# Mercury Vapor porch light woes



## Frangible (Jul 2, 2006)

I have a 175w Mercury Vapor porch light that is sufficiently bright, unfortunately due to the color (too much blue/UV) it attracts a lot of bugs.

Can anyone give any recommendations for resolving this? Can I directly coat the bulb with paint, or would that be bad? What options are there for a light filter to cut the blue/UV out?

Can I use sodium vapor (low or high pressure) bulbs as a replacement? Or do they require their own ballast?

Thanks.


----------



## billhess (Jul 3, 2006)

Frangible said:


> I have a 175w Mercury Vapor porch light that is sufficiently bright, unfortunately due to the color (too much blue/UV) it attracts a lot of bugs.
> 
> Can anyone give any recommendations for resolving this? Can I directly coat the bulb with paint, or would that be bad? What options are there for a light filter to cut the blue/UV out?
> 
> ...


 
High and low pressure sodium require their own ballasts, you cannot just switch bulbs. High prssure sodium still attracts bugs just not as many. I have several low pressure sodium lights and they are the most efficient and attract very very few bugs. keep checking ebay and one will show up eventually.


----------



## Xzn (Jul 3, 2006)

Switch to a metal halide light


----------



## IsaacHayes (Jul 3, 2006)

sodium is puke dim orange looking though. At least to me.


----------



## Handlobraesing (Jul 3, 2006)

Lights of America makes an yellow CFL that supposedly has less tendy to attract bugs. It has a yellow outer glass bulb. You could use a bunch of this. 

Low pressure sodium is more or less monochromatic and everything appears in shades of amber.


----------



## Icebreak (Jul 3, 2006)

You could install a near UV lamp post across the street.


----------



## bfg9000 (Jul 3, 2006)

There are CFL bulbs designed to retrofit mercury lamp housings, but I've never seen a yellow bug-light version. And my yellow CFL bug-lights still seem to attract enough bugs that very fat spiders build webs on them anyway.
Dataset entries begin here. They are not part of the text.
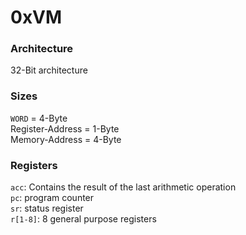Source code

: # 0xVM

### Architecture
32-Bit architecture

### Sizes
`WORD` = 4-Byte <br>
Register-Address = 1-Byte <br>
Memory-Address = 4-Byte

### Registers
`acc`: Contains the result of the last arithmetic operation <br>
`pc`: program counter <br>
`sr`: status register <br>
`r[1-8]`: 8 general purpose registers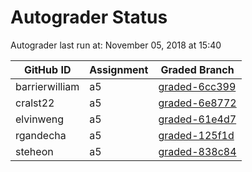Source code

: # Autograder Status
Autograder last run at: November 05, 2018 at 15:40

| GitHub ID | Assignment | Graded Branch |
|-----------|------------|---------------|
| barrierwilliam | a5 | [graded-6cc399](https://github.com/Fall2018COMP401-001/a5-barrierwilliam/tree/graded-6cc399) | 
| cralst22 | a5 | [graded-6e8772](https://github.com/Fall2018COMP401-001/a5-cralst22/tree/graded-6e8772) | 
| elvinweng | a5 | [graded-61e4d7](https://github.com/Fall2018COMP401-001/a5-elvinweng/tree/graded-61e4d7) | 
| rgandecha | a5 | [graded-125f1d](https://github.com/Fall2018COMP401-001/a5-rgandecha/tree/graded-125f1d) | 
| steheon | a5 | [graded-838c84](https://github.com/Fall2018COMP401-001/a5-steheon/tree/graded-838c84) | 
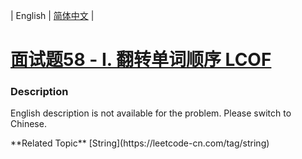 | English | [简体中文](README.md) |

# [面试题58 - I. 翻转单词顺序 LCOF](https://leetcode-cn.com/problems/fan-zhuan-dan-ci-shun-xu-lcof)
 ### Description
<p>English description is not available for the problem. Please switch to Chinese.</p>
**Related Topic**  [String](https://leetcode-cn.com/tag/string) 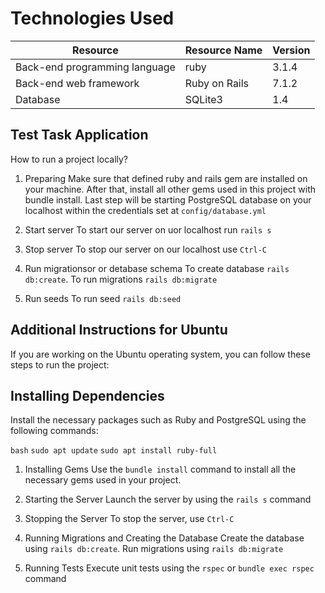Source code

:# Technologies Used

| Resource | Resource Name | Version |
| ------------- | ------------- | ------------- |
| Back-end programming language | ruby | 3.1.4 |
| Back-end web framework | Ruby on Rails | 7.1.2 |
| Database | SQLite3 | 1.4 |

## Test Task Application

How to run a project locally?

1. Preparing
Make sure that defined ruby and rails gem are installed on your machine. After that, install all other gems used in this project with bundle install. Last step will be starting PostgreSQL database on your localhost within the credentials set at `config/database.yml`

2. Start server
To start our server on uor localhost run `rails s`

3. Stop server
To stop our server on our localhost use `Ctrl-C`

4. Run migrationsor or detabase schema
To create database `rails db:create`. To run migrations `rails db:migrate`

5. Run seeds
To run seed `rails db:seed`

## Additional Instructions for Ubuntu

If you are working on the Ubuntu operating system, you can follow these steps to run the project:

## Installing Dependencies
Install the necessary packages such as Ruby and PostgreSQL using the following commands:

`bash`
`sudo apt update`
`sudo apt install ruby-full`

1. Installing Gems
Use the `bundle install` command to install all the necessary gems used in your project.

2. Starting the Server
Launch the server by using the `rails s` command

3. Stopping the Server
To stop the server, use `Ctrl-C`

4. Running Migrations and Creating the Database
Create the database using `rails db:create`. Run migrations using `rails db:migrate`

5. Running Tests
Execute unit tests using the `rspec` or `bundle exec rspec` command

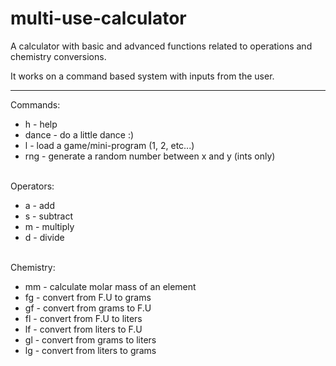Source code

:# multi-use-calculator

A calculator with basic and advanced functions related to operations and chemistry conversions.

It works on a command based system with inputs from the user.

<hr>

Commands:
<ul>
  <li>h - help</li>
  <li>dance - do a little dance :)</li>
  <li>l - load a game/mini-program (1, 2, etc...)</li>
  <li>rng - generate a random number between x and y (ints only)</li>
</ul>
<br>
Operators:
<ul>
  <li>a - add</li>
  <li>s - subtract</li>
  <li>m - multiply</li>
  <li>d - divide</li>
</ul>
<br>
Chemistry:
<ul>
  <li>mm - calculate molar mass of an element</li>
  <li>fg - convert from F.U to grams</li>
  <li>gf - convert from grams to F.U</li>
  <li>fl - convert from F.U to liters</li>
  <li>lf - convert from liters to F.U</li>
  <li>gl - convert from grams to liters</li>
  <li>lg - convert from liters to grams</li>
</ul>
A better solution would be to surround it with the housing from a bug zapper and place a koi pond below. You get to keep your light, enjoy a pond, + have less bugs in the yard, with no cleaning and no feeding necessary.

Only downside would be the persistent bzzt! noises...


----------



## red_robby (Jul 3, 2006)

Icebreak said:


> You could install a near UV lamp post across the street.


----------



## mdocod (Jul 3, 2006)

you could get yourself and friends a few badmitten rackets, a few beers, and find a new level of fun on account of your light


----------



## mattheww50 (Jul 3, 2006)

Frangible said:


> I have a 175w Mercury Vapor porch light that is sufficiently bright, unfortunately due to the color (too much blue/UV) it attracts a lot of bugs.
> 
> Can anyone give any recommendations for resolving this? Can I directly coat the bulb with paint, or would that be bad? What options are there for a light filter to cut the blue/UV out?
> 
> ...



In general Sodium Vapor lamps need a different ballast.
However GE makes some lamps that are direct replacements for Mercury vapor lamps. They are called I-line Multi-vapor, and will run in existing sockets with existing Mercury Vapor ballasts.


----------



## snowleopard (Aug 3, 2006)

I had been wondering about bugs and yellow lights:
http://www.gelighting.com/na/business_lighting/faqs/incandescent.htm#5



> *How does the Yellow Bug-Lite Work?* Insects and humans have different visual perceptions. This allows for people to have better control of nocturnal insect nuisances by adjusting the color of lighting.
> 
> The human visual system is activated by radiant energy in the color range from deep blue to dark red, which we call light. The vision of flying insects, however, is shifted away from long-wavelength red toward the shorter blue and near ultraviolet (black light) wavelengths of the electromagnetic spectrum. Sources which radiate ultraviolet energy and blue light are most attractive to flying insects, while those with a deficiency of ultraviolet and blue are less attractive. Insects see black light fluorescent, mercury, and metal halide best. Lamps which insects have a difficult time seeing include incandescent, high-pressure sodium, and bug light incandescent (yellow).
> 
> ...



Logically a red light would be best, but that would have connotations that the neighbors might not like. My only yellow light is a CMG Infinity (original) and it is too dim to attract anything. One of the advantages of relapsing into a flashoholic is that I leave my outside light off and use a flashlight instead; no more gauntlet of mosquitos.

--Walter


----------